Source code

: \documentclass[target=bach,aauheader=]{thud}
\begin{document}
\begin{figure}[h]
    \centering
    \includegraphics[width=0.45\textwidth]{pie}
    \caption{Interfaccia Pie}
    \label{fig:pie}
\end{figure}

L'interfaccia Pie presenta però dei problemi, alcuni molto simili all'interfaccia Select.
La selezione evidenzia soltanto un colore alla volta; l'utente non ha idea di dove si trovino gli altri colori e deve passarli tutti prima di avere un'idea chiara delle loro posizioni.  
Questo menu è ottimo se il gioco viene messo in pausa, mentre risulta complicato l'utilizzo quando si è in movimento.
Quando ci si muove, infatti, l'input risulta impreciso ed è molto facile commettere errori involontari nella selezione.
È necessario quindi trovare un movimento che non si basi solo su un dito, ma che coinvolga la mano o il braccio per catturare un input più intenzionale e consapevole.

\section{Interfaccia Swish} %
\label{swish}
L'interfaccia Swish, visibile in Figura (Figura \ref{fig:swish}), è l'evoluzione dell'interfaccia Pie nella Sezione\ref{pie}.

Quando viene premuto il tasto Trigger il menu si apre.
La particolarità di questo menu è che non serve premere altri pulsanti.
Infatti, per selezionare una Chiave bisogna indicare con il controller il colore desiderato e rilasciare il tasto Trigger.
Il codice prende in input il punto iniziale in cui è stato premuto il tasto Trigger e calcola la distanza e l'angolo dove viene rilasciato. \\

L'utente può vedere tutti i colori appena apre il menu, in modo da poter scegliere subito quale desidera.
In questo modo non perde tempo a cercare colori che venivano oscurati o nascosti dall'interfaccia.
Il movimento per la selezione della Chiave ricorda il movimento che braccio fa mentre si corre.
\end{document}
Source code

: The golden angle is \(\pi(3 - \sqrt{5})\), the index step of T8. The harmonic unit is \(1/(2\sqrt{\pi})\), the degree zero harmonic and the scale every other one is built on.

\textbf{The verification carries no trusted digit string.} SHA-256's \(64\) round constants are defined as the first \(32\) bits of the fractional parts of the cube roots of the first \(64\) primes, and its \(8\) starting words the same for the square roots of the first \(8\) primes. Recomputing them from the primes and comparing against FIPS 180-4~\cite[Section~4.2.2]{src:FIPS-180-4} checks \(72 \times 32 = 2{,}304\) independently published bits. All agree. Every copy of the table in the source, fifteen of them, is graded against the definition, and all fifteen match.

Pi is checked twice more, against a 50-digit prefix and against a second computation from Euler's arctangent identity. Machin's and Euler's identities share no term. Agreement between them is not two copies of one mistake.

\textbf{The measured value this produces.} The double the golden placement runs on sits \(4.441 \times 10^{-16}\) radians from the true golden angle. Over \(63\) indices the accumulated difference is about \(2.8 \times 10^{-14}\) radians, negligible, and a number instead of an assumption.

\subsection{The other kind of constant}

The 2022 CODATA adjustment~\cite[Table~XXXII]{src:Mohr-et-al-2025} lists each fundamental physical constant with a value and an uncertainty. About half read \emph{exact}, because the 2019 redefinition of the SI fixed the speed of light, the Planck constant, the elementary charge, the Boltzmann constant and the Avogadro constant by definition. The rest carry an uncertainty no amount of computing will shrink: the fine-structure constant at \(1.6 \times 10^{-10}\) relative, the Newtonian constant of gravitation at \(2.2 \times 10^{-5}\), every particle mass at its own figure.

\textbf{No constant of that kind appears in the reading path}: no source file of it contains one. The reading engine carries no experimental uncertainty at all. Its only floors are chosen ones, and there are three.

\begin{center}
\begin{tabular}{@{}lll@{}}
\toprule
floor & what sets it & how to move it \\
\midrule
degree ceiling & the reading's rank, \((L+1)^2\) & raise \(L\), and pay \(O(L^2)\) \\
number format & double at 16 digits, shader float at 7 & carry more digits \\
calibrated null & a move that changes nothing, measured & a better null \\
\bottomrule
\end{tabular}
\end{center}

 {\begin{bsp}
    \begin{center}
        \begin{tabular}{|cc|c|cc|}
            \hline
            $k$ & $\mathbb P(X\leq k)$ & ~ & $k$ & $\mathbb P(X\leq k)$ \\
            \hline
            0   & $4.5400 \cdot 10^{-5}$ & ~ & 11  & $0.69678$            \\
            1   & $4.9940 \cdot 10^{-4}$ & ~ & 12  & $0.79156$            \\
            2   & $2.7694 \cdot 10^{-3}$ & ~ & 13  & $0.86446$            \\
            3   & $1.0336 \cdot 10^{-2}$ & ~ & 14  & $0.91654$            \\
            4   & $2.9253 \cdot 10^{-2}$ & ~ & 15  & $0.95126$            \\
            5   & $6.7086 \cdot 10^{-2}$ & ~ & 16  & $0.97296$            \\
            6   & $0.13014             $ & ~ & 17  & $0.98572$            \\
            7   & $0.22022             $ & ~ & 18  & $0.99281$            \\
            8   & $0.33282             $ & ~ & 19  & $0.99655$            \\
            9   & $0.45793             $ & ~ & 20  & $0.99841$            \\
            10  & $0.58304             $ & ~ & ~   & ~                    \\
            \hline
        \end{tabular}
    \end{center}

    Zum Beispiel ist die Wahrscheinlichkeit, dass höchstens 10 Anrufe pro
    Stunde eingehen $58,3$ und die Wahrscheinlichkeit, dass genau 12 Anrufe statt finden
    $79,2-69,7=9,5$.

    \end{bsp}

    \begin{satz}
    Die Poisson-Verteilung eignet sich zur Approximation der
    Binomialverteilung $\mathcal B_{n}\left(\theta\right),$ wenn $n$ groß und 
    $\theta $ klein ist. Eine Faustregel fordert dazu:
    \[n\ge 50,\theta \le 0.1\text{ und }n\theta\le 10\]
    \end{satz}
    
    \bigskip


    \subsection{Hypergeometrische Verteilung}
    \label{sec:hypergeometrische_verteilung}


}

What is being asked: Exactly as given, restate all the lines above.

Written answer:
Source code

: \documentclass[target=bach,aauheader=]{thud}
\begin{document}
\begin{figure}[h]
    \centering
    \includegraphics[width=0.45\textwidth]{pie}
    \caption{Interfaccia Pie}
    \label{fig:pie}
\end{figure}

L'interfaccia Pie presenta però dei problemi, alcuni molto simili all'interfaccia Select.
La selezione evidenzia soltanto un colore alla volta; l'utente non ha idea di dove si trovino gli altri colori e deve passarli tutti prima di avere un'idea chiara delle loro posizioni.  
Questo menu è ottimo se il gioco viene messo in pausa, mentre risulta complicato l'utilizzo quando si è in movimento.
Quando ci si muove, infatti, l'input risulta impreciso ed è molto facile commettere errori involontari nella selezione.
È necessario quindi trovare un movimento che non si basi solo su un dito, ma che coinvolga la mano o il braccio per catturare un input più intenzionale e consapevole.

\section{Interfaccia Swish} %
\label{swish}
L'interfaccia Swish, visibile in Figura (Figura \ref{fig:swish}), è l'evoluzione dell'interfaccia Pie nella Sezione\ref{pie}.

Quando viene premuto il tasto Trigger il menu si apre.
La particolarità di questo menu è che non serve premere altri pulsanti.
Infatti, per selezionare una Chiave bisogna indicare con il controller il colore desiderato e rilasciare il tasto Trigger.
Il codice prende in input il punto iniziale in cui è stato premuto il tasto Trigger e calcola la distanza e l'angolo dove viene rilasciato. \\

L'utente può vedere tutti i colori appena apre il menu, in modo da poter scegliere subito quale desidera.
In questo modo non perde tempo a cercare colori che venivano oscurati o nascosti dall'interfaccia.
Il movimento per la selezione della Chiave ricorda il movimento che braccio fa mentre si corre.
\end{document}
Source code

: The golden angle is \(\pi(3 - \sqrt{5})\), the index step of T8. The harmonic unit is \(1/(2\sqrt{\pi})\), the degree zero harmonic and the scale every other one is built on.

\textbf{The verification carries no trusted digit string.} SHA-256's \(64\) round constants are defined as the first \(32\) bits of the fractional parts of the cube roots of the first \(64\) primes, and its \(8\) starting words the same for the square roots of the first \(8\) primes. Recomputing them from the primes and comparing against FIPS 180-4~\cite[Section~4.2.2]{src:FIPS-180-4} checks \(72 \times 32 = 2{,}304\) independently published bits. All agree. Every copy of the table in the source, fifteen of them, is graded against the definition, and all fifteen match.

Pi is checked twice more, against a 50-digit prefix and against a second computation from Euler's arctangent identity. Machin's and Euler's identities share no term. Agreement between them is not two copies of one mistake.

\textbf{The measured value this produces.} The double the golden placement runs on sits \(4.441 \times 10^{-16}\) radians from the true golden angle. Over \(63\) indices the accumulated difference is about \(2.8 \times 10^{-14}\) radians, negligible, and a number instead of an assumption.

\subsection{The other kind of constant}

The 2022 CODATA adjustment~\cite[Table~XXXII]{src:Mohr-et-al-2025} lists each fundamental physical constant with a value and an uncertainty. About half read \emph{exact}, because the 2019 redefinition of the SI fixed the speed of light, the Planck constant, the elementary charge, the Boltzmann constant and the Avogadro constant by definition. The rest carry an uncertainty no amount of computing will shrink: the fine-structure constant at \(1.6 \times 10^{-10}\) relative, the Newtonian constant of gravitation at \(2.2 \times 10^{-5}\), every particle mass at its own figure.

\textbf{No constant of that kind appears in the reading path}: no source file of it contains one. The reading engine carries no experimental uncertainty at all. Its only floors are chosen ones, and there are three.

\begin{center}
\begin{tabular}{@{}lll@{}}
\toprule
floor & what sets it & how to move it \\
\midrule
degree ceiling & the reading's rank, \((L+1)^2\) & raise \(L\), and pay \(O(L^2)\) \\
number format & double at 16 digits, shader float at 7 & carry more digits \\
calibrated null & a move that changes nothing, measured & a better null \\
\bottomrule
\end{tabular}
\end{center}

 {\begin{bsp}
    \begin{center}
        \begin{tabular}{|cc|c|cc|}
            \hline
            $k$ & $\mathbb P(X\leq k)$ & ~ & $k$ & $\mathbb P(X\leq k)$ \\
            \hline
            0   & $4.5400 \cdot 10^{-5}$ & ~ & 11  & $0.69678$            \\
            1   & $4.9940 \cdot 10^{-4}$ & ~ & 12  & $0.79156$            \\
            2   & $2.7694 \cdot 10^{-3}$ & ~ & 13  & $0.86446$            \\
            3   & $1.0336 \cdot 10^{-2}$ & ~ & 14  & $0.91654$            \\
            4   & $2.9253 \cdot 10^{-2}$ & ~ & 15  & $0.95126$            \\
            5   & $6.7086 \cdot 10^{-2}$ & ~ & 16  & $0.97296$            \\
            6   & $0.13014             $ & ~ & 17  & $0.98572$            \\
            7   & $0.22022             $ & ~ & 18  & $0.99281$            \\
            8   & $0.33282             $ & ~ & 19  & $0.99655$            \\
            9   & $0.45793             $ & ~ & 20  & $0.99841$            \\
            10  & $0.58304             $ & ~ & ~   & ~                    \\
            \hline
        \end{tabular}
    \end{center}

    Zum Beispiel ist die Wahrscheinlichkeit, dass höchstens 10 Anrufe pro
    Stunde eingehen $58,3$ und die Wahrscheinlichkeit, dass genau 12 Anrufe statt finden
    $79,2-69,7=9,5$.

    \end{bsp}

    \begin{satz}
    Die Poisson-Verteilung eignet sich zur Approximation der
    Binomialverteilung $\mathcal B_{n}\left(\theta\right),$ wenn $n$ groß und 
    $\theta $ klein ist. Eine Faustregel fordert dazu:
    \[n\ge 50,\theta \le 0.1\text{ und }n\theta\le 10\]
    \end{satz}
    
    \bigskip


    \subsection{Hypergeometrische Verteilung}
    \label{sec:hypergeometrische_verteilung}


}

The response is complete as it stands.